The Catholic Herald Profiles Bishop Michael Nazir-Ali

I mention that some Christian theologians seem to say that Allah is not the same God as the Judaeo-Christian God. At that question, Dr Nazir-Ali becomes visibly uncomfortable. He pauses a long time, formulating his reply, as if his life depended on the answer.

The terrifying truth is that, in modern Britain, his life could indeed depend on how he answers this question. He knows this well, for he has received death threats in the past, and has been under police protection.

“I would say that Islam has a sense of the God of the Bible but, for various reasons, understands the nature of that God, and God’s action in the world, quite differently,” he says.
I then ask whether he regards it as an open theological question as to whether they are the same.

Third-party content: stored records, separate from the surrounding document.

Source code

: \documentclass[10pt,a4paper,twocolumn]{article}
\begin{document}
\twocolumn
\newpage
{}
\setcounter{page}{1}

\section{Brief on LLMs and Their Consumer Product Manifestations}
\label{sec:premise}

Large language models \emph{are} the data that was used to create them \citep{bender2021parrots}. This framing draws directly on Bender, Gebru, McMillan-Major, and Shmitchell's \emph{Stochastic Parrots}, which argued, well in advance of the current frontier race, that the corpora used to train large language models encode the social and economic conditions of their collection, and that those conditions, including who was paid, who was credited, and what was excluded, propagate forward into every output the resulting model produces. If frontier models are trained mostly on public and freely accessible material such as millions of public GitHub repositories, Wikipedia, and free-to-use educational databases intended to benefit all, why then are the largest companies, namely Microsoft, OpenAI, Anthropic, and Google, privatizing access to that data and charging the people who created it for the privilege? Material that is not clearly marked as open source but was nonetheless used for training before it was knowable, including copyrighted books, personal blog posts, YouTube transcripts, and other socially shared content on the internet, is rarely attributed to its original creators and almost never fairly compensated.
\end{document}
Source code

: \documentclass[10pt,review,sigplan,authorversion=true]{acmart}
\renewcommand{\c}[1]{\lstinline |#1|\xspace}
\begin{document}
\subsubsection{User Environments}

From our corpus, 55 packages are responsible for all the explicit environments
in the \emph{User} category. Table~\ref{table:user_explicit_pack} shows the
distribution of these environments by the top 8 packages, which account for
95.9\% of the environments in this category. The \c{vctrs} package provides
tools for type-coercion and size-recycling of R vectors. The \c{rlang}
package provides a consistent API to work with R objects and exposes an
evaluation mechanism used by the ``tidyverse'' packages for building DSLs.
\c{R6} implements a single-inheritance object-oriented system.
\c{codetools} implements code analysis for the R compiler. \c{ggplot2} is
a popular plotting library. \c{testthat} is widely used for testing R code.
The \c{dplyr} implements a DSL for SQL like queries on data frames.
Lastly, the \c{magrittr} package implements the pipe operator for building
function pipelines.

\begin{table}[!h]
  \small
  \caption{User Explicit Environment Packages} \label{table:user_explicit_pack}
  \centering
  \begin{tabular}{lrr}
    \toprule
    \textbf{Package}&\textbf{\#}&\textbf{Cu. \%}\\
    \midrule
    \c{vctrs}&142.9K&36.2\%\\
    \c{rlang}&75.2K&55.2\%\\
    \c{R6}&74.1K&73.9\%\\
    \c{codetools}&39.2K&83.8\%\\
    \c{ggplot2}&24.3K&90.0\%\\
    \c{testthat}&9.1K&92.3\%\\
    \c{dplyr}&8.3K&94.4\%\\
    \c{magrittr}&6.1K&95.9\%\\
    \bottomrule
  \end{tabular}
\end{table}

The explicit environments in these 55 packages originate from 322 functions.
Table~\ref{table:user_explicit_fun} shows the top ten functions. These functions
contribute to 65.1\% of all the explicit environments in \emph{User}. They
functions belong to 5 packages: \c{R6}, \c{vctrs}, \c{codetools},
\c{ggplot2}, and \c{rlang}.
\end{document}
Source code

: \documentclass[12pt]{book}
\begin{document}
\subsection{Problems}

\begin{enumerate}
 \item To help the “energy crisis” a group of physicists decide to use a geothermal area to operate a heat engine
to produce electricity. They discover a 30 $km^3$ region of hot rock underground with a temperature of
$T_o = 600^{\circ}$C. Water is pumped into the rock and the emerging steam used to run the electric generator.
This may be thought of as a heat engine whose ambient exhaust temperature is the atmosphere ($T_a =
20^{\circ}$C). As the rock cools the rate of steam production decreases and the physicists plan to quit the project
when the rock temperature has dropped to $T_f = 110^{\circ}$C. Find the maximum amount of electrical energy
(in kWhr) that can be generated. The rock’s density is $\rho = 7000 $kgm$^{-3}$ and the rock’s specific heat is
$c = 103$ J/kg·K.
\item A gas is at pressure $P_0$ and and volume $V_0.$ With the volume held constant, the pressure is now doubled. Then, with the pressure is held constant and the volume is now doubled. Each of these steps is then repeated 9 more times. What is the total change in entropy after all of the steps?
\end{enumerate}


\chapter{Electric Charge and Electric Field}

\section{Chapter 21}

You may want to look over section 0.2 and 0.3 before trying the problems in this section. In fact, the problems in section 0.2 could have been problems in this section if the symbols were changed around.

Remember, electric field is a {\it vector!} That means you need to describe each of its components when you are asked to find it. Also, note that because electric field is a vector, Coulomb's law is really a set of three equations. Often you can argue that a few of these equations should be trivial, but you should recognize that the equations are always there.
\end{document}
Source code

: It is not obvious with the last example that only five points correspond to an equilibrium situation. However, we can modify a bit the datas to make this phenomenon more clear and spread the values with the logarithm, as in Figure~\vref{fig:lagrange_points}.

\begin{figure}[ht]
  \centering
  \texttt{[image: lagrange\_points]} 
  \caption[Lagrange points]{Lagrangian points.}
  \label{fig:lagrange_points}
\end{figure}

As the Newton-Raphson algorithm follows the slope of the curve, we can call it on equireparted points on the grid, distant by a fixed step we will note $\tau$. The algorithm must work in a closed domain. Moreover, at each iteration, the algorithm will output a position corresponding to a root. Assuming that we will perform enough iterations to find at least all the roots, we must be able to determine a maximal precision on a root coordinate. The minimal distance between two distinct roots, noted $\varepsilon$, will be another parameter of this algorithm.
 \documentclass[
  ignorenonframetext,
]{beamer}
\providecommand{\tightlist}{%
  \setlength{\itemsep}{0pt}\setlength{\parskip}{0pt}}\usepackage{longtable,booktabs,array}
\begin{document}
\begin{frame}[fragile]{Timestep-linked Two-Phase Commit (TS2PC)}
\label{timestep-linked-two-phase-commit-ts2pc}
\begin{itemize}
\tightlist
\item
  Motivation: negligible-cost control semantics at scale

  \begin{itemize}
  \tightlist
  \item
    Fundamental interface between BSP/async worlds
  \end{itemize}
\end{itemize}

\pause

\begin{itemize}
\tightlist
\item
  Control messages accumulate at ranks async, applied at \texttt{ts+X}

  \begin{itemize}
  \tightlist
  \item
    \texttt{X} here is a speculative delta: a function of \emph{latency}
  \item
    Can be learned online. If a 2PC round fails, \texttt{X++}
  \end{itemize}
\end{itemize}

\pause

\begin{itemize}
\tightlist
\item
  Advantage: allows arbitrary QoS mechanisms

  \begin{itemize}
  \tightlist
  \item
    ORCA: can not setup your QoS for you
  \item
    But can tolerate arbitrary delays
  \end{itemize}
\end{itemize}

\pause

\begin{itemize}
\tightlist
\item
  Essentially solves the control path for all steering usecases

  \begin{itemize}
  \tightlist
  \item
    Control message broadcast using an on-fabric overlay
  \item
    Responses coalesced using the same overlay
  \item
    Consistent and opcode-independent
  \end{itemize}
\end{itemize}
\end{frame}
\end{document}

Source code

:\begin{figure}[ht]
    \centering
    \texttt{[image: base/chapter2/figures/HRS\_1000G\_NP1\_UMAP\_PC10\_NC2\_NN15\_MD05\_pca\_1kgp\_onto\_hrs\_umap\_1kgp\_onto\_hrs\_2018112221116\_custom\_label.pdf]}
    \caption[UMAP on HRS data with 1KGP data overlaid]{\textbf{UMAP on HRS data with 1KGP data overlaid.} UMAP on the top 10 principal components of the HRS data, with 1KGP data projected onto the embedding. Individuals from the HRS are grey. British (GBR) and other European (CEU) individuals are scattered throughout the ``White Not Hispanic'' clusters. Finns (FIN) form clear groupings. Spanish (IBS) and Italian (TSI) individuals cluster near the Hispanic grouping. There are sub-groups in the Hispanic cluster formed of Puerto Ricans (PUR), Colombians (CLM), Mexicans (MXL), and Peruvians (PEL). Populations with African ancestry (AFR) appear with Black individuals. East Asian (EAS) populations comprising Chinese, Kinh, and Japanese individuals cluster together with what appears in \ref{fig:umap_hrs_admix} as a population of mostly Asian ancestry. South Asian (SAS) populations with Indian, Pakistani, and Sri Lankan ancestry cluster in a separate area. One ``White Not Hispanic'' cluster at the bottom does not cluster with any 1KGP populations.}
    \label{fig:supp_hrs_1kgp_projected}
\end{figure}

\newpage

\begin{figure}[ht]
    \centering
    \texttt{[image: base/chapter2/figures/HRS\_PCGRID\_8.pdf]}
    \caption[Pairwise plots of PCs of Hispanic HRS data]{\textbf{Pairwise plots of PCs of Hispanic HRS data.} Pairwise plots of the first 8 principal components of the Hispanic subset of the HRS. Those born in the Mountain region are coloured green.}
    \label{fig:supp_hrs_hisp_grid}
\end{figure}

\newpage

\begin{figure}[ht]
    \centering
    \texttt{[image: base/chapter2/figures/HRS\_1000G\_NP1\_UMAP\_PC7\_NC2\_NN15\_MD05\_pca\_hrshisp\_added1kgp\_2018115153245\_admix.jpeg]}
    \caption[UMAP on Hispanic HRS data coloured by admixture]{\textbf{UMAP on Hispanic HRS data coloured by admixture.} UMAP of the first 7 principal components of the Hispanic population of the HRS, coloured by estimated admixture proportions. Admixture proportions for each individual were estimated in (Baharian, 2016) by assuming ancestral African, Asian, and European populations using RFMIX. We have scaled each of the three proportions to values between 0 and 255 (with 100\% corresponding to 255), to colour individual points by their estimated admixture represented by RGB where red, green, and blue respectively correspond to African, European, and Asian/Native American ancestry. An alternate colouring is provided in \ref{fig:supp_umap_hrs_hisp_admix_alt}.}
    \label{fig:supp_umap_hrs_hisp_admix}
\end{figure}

He replies quickly: “I don’t think that they are the same. Muslims, like everyone else, have some sense of the One God… but the way in which they understand the nature and the work of that God is very different from the Judaeo-Christian way.

“While Islam wants to take power to change the world, Christianity is about turning away from power to change the world. And that has to do with a view of God. We have a God who humbled himself and took the form of a slave, and accepted death. And that is the source of Christian power, the Cross. So, clearly, in any Christian view of polity, and Muslim view of polity, there must be a radical difference.